Additionally, the Court cannot turn a deaf ear to the many voices sharing support for the current management; most notably the Unsecured Creditors’ Committee. These groups show continued confidence in the ability of the established management to effectuate a Plan of Reorganization.

H. The alternative to appointing a Trustee is to appoint an Examiner. This is a less costly, intermediate method of policing the DIP. Absent further waste or depletion of the estate, an Examiner rather than a Trustee should be appointed to investigate the propriety of pre-Petition transfers of the Debtor’s estate. Matter of Hamiel Sons, Inc., 20 B.R. 830, 9 Bankr.Ct.Dec. (CRR) 321 (Bankr.S.D.Ohio 1982). No further loans will be made during the bankruptcy, thus the estate will not be depleted further.

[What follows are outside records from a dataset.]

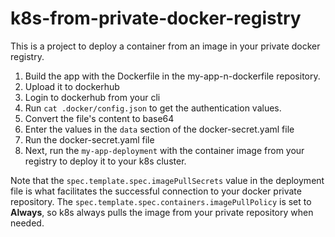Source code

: # k8s-from-private-docker-registry
This is a project to deploy a container from an image in your private docker registry.

1. Build the app with the Dockerfile in the my-app-n-dockerfile repository.
2. Upload it to dockerhub
3. Login to dockerhub from your cli
4. Run `cat .docker/config.json` to get the authentication values.
5. Convert the file's content to base64
6. Enter the values in the `data` section of the docker-secret.yaml file
7. Run the docker-secret.yaml file
8. Next, run the `my-app-deployment` with the container image from your registry to deploy it to your k8s cluster.

Note that the `spec.template.spec.imagePullSecrets` value in the deployment file is what facilitates
the successful connection to your docker private repository.
The `spec.template.spec.containers.imagePullPolicy` is set to **Always**,
so k8s always pulls the image from your private repository when needed.
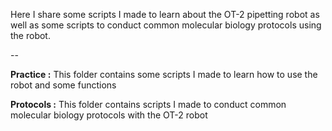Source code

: Here I share some scripts I made to learn about the OT-2 pipetting robot as well as some scripts to conduct common molecular biology protocols using the robot.

--
 
**Practice :** This folder contains some scripts I made to learn how to use the robot and some functions


**Protocols :** This folder contains scripts I made to conduct common molecular biology protocols with the OT-2 robot
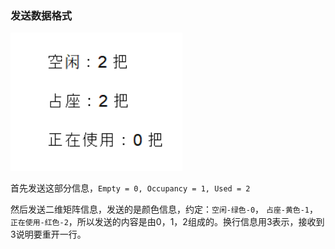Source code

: ### 发送数据格式

![image-20230524103605954](通信.assets/image-20230524103605954.png)

首先发送这部分信息，`Empty = 0, Occupancy = 1, Used = 2`

然后发送二维矩阵信息，发送的是颜色信息，约定：`空闲-绿色-0`， `占座-黄色-1`， `正在使用-红色-2`，所以发送的内容是由0，1，2组成的。换行信息用3表示，接收到3说明要重开一行。



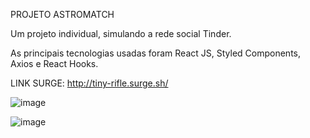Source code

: PROJETO ASTROMATCH

Um projeto individual, simulando a rede social  Tinder.

As principais tecnologias usadas foram React JS, Styled Components, Axios e React Hooks.

LINK SURGE: http://tiny-rifle.surge.sh/

![image](https://user-images.githubusercontent.com/104531921/185811307-08037d0a-f6ea-4946-9c0f-8bf5c7d733d2.png)

![image](https://user-images.githubusercontent.com/104531921/185811315-d5038e20-9cca-4ab7-9cde-50b612b2b9bd.png)

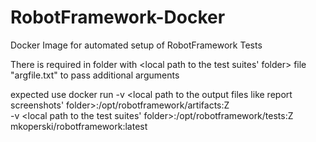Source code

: # RobotFramework-Docker
Docker Image for automated setup of RobotFramework Tests




There is required  in folder with <local path to the test suites' folder> file "argfile.txt" to pass additional arguments

expected use 
docker run -v <local path to the output files like report screenshots' folder>:/opt/robotframework/artifacts:Z\
    -v <local path to the test suites' folder>:/opt/robotframework/tests:Z\
    mkoperski/robotframework:latest


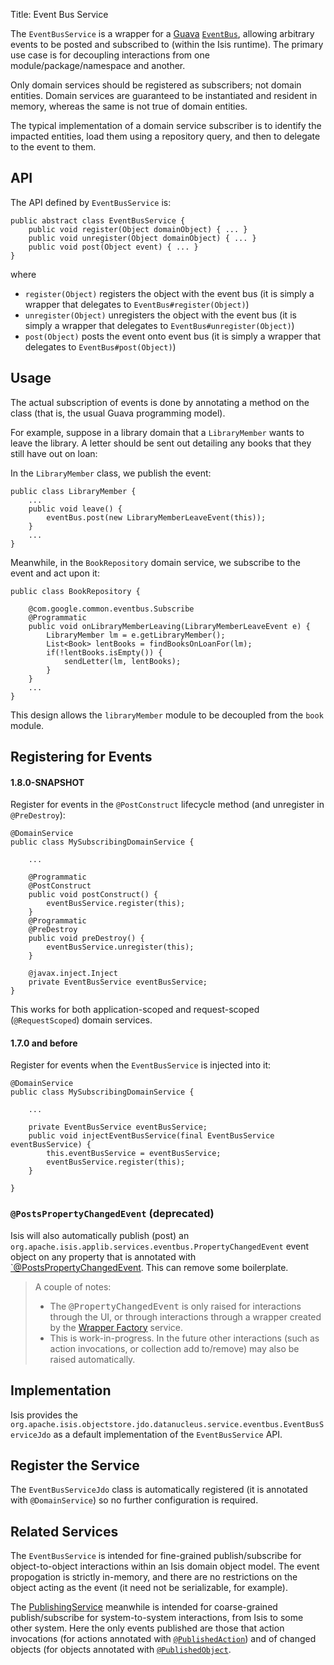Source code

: Title: Event Bus Service

The `EventBusService` is a wrapper for a [Guava](https://code.google.com/p/guava-libraries/) [`EventBus`](https://code.google.com/p/guava-libraries/wiki/EventBusExplained), allowing arbitrary events to be posted and subscribed to (within the Isis runtime).  The primary use case is for decoupling interactions from one module/package/namespace and another.

Only domain services should be registered as subscribers; not domain entities.  Domain services are guaranteed to be instantiated and resident in memory, whereas the same is not true of domain entities.  

The typical implementation of a domain service subscriber is to identify the impacted entities, load them using a repository query, and then to delegate to the event to them.

## API

The API defined by `EventBusService` is:

    public abstract class EventBusService {
        public void register(Object domainObject) { ... }
        public void unregister(Object domainObject) { ... }
        public void post(Object event) { ... }
    }

where

* `register(Object)` registers the object with the event bus (it is simply a wrapper that delegates to `EventBus#register(Object)`)
* `unregister(Object)` unregisters the object with the event bus (it is simply a wrapper that delegates to `EventBus#unregister(Object)`)
* `post(Object)` posts the event onto event bus (it is simply a wrapper that delegates to `EventBus#post(Object)`)

## Usage

The actual subscription of events is done by annotating a method on the class (that is, the usual Guava programming model).  

For example, suppose in a library domain that a `LibraryMember` wants to leave the library.  A letter should be sent out detailing any books that they still have out on loan:

In the `LibraryMember` class, we publish the event:

    public class LibraryMember {
        ...
        public void leave() {
            eventBus.post(new LibraryMemberLeaveEvent(this));
        }
        ...
    }
    
Meanwhile, in the `BookRepository` domain service, we subscribe to the event and act upon it:

    public class BookRepository {

        @com.google.common.eventbus.Subscribe 
        @Programmatic
        public void onLibraryMemberLeaving(LibraryMemberLeaveEvent e) {
            LibraryMember lm = e.getLibraryMember();
            List<Book> lentBooks = findBooksOnLoanFor(lm);
            if(!lentBooks.isEmpty()) {
                sendLetter(lm, lentBooks);
            }
        }
        ...
    }

This design allows the `libraryMember` module to be decoupled from the `book` module.

## Registering for Events

#### 1.8.0-SNAPSHOT

Register for events in the `@PostConstruct` lifecycle method (and unregister in `@PreDestroy`):

    @DomainService
    public class MySubscribingDomainService {

        ...
        
        @Programmatic
        @PostConstruct
        public void postConstruct() {
            eventBusService.register(this);
        }
        @Programmatic
        @PreDestroy
        public void preDestroy() {
            eventBusService.unregister(this);
        }
        
        @javax.inject.Inject
        private EventBusService eventBusService;
    }

This works for both application-scoped and request-scoped (`@RequestScoped`) domain services.


#### 1.7.0 and before

Register for events when the `EventBusService` is injected into it:

    @DomainService
    public class MySubscribingDomainService {

        ...
        
        private EventBusService eventBusService;
        public void injectEventBusService(final EventBusService eventBusService) {
            this.eventBusService = eventBusService;
            eventBusService.register(this);
        }
    
    }


    
### `@PostsPropertyChangedEvent` (deprecated)

Isis will also automatically publish (post) an `org.apache.isis.applib.services.eventbus.PropertyChangedEvent` event object on any property that is annotated with [`@PostsPropertyChangedEvent](../recognized-annotations/PostsPropertyChangedEvent.html).  This can remove some boilerplate.

<blockquote>
<p>A couple of notes:
<ul>
<li>The <tt>@PropertyChangedEvent</tt> is only raised for interactions through the UI, or through interactions through a wrapper created by the <a href="wrapper-factory.html">Wrapper Factory</a> service.</li>
<li>This is work-in-progress.  In the future other interactions (such as action invocations, or collection add to/remove) may also be raised automatically.</li>
</ul>
</blockquote>

    
## Implementation

Isis provides the `org.apache.isis.objectstore.jdo.datanucleus.service.eventbus.EventBusServiceJdo` as a default implementation of the `EventBusService` API.


## Register the Service

The `EventBusServiceJdo` class is automatically registered (it is annotated with `@DomainService`) so no further configuration is required.


## Related Services

The `EventBusService` is intended for fine-grained publish/subscribe for object-to-object interactions within an Isis domain object model.  The event propogation is strictly in-memory, and there are no restrictions on the object acting as the event (it need not be serializable, for example).

The [PublishingService](publishing-service.html) meanwhile is intended for coarse-grained publish/subscribe for system-to-system interactions, from Isis to some other system.  Here the only events published are those that action invocations (for actions annotated with [`@PublishedAction`](../recognized-annotations/PublishedAction.html)) and of changed objects (for objects annotated with [`@PublishedObject`](../recognized-annotations/PublishedObject.html).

Appointment of an Examiner is governed by 11 U.S.C. § 1104(b)(1) which states:

“(b) If the Court does not order the appointment of a trustee under this section . . . the Court shall appoint an examiner to conduct such an investigation of any allegations of fraud, dishonesty, incompetence, misconduct, mismanagement or irregularity in the management of the affairs of the debtor of or by current or former management of the debtor if —
(1) Such appointment is in the interests of creditors, any equity security holders and other interests of the estate . . .”

In the present case, an Examiner will keep his finger on the pulse of the business to protect the interests of the creditors while investigating that the alleged improprieties do not warrant the appointment of a Trustee. This should calm the creditors’ fears that any further deterioration of corporate assets will occur while limiting the drain on the estate. This appointment has the support of the Unsecured Creditors’ Committee as well as many of the other creditors with objections.

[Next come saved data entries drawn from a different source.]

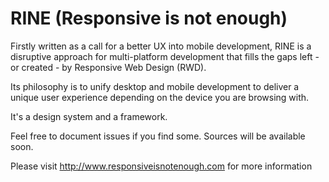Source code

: RINE (Responsive is not enough)
=============

Firstly written as a call for a better UX into mobile development, RINE is a disruptive approach for multi-platform development that fills the gaps left - or created - by Responsive Web Design (RWD).

Its philosophy is to unify desktop and mobile development to deliver a unique user experience depending on the device you are browsing with.

It's a design system and a framework.

Feel free to document issues if you find some. Sources will be available soon.

Please visit http://www.responsiveisnotenough.com for more information
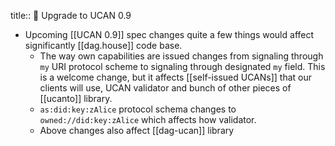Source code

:title:: 🚦 Upgrade to UCAN 0.9

- Upcoming [[UCAN 0.9]] spec changes quite a few things would affect significantly [[dag.house]] code base.
	- The way own capabilities are issued changes from signaling through `my` URI protocol scheme to signaling through designated `my` field. This is a welcome change, but it affects [[self-issued UCANs]] that our clients will use, UCAN validator and bunch of other pieces of [[ucanto]] library.
	- `as:did:key:zAlice` protocol schema changes to `owned://did:key:zAlice` which affects how validator.
	- Above changes also affect [[dag-ucan]] library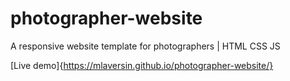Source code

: # photographer-website
A responsive website template for photographers | HTML CSS JS

[Live demo]{https://mlaversin.github.io/photographer-website/}
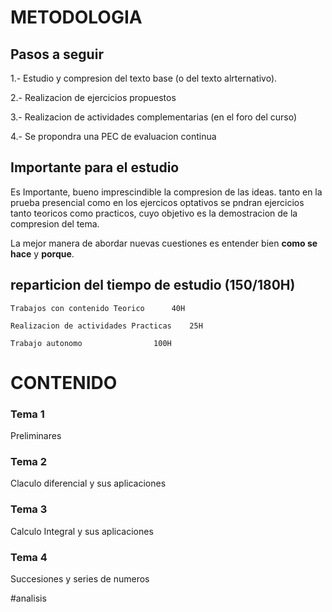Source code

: # METODOLOGIA

## Pasos a seguir 

1.- Estudio y compresion del texto base (o del texto alrternativo).

2.- Realizacion de ejercicios propuestos

3.- Realizacion de actividades complementarias (en el foro del curso)

4.- Se propondra una PEC de evaluacion continua

## Importante para el estudio

Es Importante, bueno imprescindible la compresion de las ideas. tanto en la prueba presencial como en los ejercicos optativos se pndran ejercicios tanto teoricos como practicos, cuyo objetivo es la demostracion de la compresion del tema.

La mejor manera de abordar nuevas cuestiones es entender bien **como se hace** y **porque**.

## reparticion del tiempo de estudio (150/180H)

	Trabajos con contenido Teorico		40H

	Realizacion de actividades Practicas	25H

	Trabajo autonomo				100H

# CONTENIDO

### Tema 1

Preliminares

### Tema 2

Claculo diferencial y sus aplicaciones

### Tema 3 

Calculo Integral y sus aplicaciones

### Tema 4 

Succesiones y series de numeros

#analisis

I. After reviewing the candidates for Examiner submitted by Sanders and the Unsecured Creditors’ Committee, this Court finds that to conduct a full investigation into the DIP, potentially requiring issuance of subpoenas and other legal action, an accounting firm alone will not suffice. To avoid the added expense to the estate of appointing counsel to assist an accounting firm, this Court urges the U.S. Trustee to appoint, pursuant to 11 U.S.C. § 1104(c), an Examiner in this matter who is proficient in both accounting and law with the latter containing specialized training in the Bankruptcy Code.

IT IS THEREFORE ORDERED that the Motions to Appoint an Interim Trustee and a Trustee are denied. IT IS FURTHER ORDERED that the U.S. Trustee appoint an Examiner in this cause and seek this Court’s approval of the scope of authority extended, directions given, as well as the estimated fee and expenses. U.S. Trustee shall confirm DIP’s capability of paying the estimated costs prior to requesting a hearing, after notice to interested persons, before this Court on said approval.